In this case, since the attackers had access to all of the organization’s computers, Cybereason had to launch its counterattack over the entire system at the same time. The attackers tried again after three days, armed with a new toolset. “They waited for the day they were pushed out, and prepared a whole new kit,” Mr. Div said. “The back and forth continued for months.” In these case, the attackers only backed off after the team prepared a decoy that looked like the information they wanted.
“We are currently handling ten cases of a very significant scale,” Mr. Div said, before explaining that such hacks are both common and constant.
While it might seem strange that such a large company was under the control of hackers for months without its clients being aware, it’s almost par for the course. Many companies conceal such hacks from their customers for years, and some, like Uber, even pay off the hackers to end things quietly. Last year it came to light that the ride-sharing company paid hackers $100,000 to delete the stolen personal information of 57 million customers and drivers, and concealed the matter for a year.
It’s no longer legitimate to hide from your clients the fact that you were attacked, Mr. Div said. Companies should do the maximum to protect themselves, but all companies will be attacked at some point. “You can’t really hide it,” he added. “With every company that tried to hide a breach, the information eventually came to light.”
Despite this new reality, many managers still don’t know how to handle such attacks. “In the event of a cyber event, we advise our customers to bring their lawyers and press agents into the fold as soon as possible,” Mr. Div said. “Many companies still make the mistake of thinking a breach is the problem of the company’s IT department, but it has long turned into the problem of the board and the CEO.”
The tools hackers employ become more sophisticated each year. Use of ransomware jumped from 3.8 million attacks in 2015 to 638 million attacks in 2016, according to data by internet security company SonicWall Inc. In May 2017 the WannaCry ransomware attack hit some 200,000 computers in 150 countries, according to Europol estimations.
Mr.
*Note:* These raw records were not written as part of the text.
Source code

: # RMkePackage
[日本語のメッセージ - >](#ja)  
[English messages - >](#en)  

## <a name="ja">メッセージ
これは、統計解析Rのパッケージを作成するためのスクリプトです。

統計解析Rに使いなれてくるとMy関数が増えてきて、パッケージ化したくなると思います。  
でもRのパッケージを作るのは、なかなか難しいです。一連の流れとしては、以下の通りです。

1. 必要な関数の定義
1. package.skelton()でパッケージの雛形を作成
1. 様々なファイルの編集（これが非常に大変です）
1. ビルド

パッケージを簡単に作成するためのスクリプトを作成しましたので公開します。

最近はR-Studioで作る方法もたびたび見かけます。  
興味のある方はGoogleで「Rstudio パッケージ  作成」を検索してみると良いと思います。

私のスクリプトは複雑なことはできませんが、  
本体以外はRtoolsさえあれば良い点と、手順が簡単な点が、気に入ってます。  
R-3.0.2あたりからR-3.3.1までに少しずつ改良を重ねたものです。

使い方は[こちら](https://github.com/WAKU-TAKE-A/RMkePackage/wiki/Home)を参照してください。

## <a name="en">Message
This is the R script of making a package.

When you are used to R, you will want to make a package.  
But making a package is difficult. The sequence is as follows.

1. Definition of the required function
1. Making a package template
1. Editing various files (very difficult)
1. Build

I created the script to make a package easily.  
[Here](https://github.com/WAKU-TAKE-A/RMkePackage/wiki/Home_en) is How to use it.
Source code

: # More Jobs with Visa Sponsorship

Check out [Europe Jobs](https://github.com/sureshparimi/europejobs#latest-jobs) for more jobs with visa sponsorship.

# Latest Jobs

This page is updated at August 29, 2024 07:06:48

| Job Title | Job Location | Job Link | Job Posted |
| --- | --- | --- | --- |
Div predicts 2018 will be the year of the file-less malware, a malicious software that does not write any of its activity to the computer’s hard drive. “Hackers realized that the antivirus scans the computer’s hard disk to stop them,” he explained, but a standard antivirus can’t recognize file-less malware due to the way it operates, giving hackers much more time to work.
“There are hackers we know by name, we know they have a dog, we know who their girlfriend is, and I assume they know us as well. It’s an intimate relationship,” Mr. Div explained. “Some of them keep on coming back for more.”